== Problem details ==
Only a number is wanted: how many lines in these records contain the word "projeto"?

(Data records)
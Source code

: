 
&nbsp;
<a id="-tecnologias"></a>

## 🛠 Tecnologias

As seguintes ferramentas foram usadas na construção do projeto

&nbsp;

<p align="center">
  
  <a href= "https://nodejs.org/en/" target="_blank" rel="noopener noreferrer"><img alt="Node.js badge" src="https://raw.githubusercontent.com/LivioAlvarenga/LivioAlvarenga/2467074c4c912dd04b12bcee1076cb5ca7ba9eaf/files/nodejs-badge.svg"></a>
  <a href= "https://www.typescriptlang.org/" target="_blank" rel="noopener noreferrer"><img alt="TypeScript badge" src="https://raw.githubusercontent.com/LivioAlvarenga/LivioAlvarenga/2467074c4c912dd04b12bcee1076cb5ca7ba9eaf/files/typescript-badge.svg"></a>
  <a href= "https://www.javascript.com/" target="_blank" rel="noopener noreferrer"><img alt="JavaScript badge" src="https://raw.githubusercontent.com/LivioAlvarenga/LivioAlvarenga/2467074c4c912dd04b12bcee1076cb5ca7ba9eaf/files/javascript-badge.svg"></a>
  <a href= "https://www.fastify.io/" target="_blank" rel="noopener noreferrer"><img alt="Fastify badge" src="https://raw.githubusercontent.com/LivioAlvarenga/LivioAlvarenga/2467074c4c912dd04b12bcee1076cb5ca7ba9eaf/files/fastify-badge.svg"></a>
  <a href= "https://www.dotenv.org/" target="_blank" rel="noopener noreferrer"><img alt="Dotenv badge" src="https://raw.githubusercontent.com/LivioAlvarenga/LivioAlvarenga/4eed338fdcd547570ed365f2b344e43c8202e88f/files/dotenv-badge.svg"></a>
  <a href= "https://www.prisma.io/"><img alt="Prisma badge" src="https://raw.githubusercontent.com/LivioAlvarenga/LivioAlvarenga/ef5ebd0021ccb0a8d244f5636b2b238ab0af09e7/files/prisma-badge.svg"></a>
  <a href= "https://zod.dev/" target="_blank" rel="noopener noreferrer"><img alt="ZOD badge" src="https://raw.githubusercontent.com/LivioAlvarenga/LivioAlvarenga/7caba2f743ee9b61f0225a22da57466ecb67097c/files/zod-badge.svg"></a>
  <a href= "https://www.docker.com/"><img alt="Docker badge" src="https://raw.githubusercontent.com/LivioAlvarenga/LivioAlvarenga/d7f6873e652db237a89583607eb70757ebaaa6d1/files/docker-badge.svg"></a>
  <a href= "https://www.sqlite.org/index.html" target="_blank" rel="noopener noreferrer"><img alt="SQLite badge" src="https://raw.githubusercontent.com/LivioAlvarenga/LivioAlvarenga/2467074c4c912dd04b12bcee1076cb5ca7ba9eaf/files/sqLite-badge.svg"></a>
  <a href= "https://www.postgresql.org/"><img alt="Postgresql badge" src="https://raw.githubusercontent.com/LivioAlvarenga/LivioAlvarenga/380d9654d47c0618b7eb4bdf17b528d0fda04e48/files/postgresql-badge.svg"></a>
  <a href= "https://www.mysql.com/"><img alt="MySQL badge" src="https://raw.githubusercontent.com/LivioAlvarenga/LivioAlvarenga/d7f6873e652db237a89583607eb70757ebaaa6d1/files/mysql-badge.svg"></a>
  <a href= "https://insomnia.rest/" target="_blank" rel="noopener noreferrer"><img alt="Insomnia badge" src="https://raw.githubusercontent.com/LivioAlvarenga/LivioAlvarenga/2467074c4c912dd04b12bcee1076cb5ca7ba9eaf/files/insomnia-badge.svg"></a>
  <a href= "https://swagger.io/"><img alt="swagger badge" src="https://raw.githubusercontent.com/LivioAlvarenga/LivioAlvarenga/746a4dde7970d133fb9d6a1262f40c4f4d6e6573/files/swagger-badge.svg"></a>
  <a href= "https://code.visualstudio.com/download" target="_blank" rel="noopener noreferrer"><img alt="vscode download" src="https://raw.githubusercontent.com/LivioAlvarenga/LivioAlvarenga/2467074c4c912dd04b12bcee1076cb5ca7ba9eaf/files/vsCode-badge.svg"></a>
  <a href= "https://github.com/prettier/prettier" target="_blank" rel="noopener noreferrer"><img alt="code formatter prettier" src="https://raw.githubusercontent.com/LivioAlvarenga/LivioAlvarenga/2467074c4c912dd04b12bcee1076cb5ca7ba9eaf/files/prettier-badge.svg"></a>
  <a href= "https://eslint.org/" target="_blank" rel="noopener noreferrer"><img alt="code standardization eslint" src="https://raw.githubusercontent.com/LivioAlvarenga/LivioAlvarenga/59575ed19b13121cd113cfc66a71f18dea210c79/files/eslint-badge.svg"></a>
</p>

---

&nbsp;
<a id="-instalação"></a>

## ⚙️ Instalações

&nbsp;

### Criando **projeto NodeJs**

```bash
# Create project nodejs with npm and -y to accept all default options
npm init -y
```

== Solution to this exercise ==
2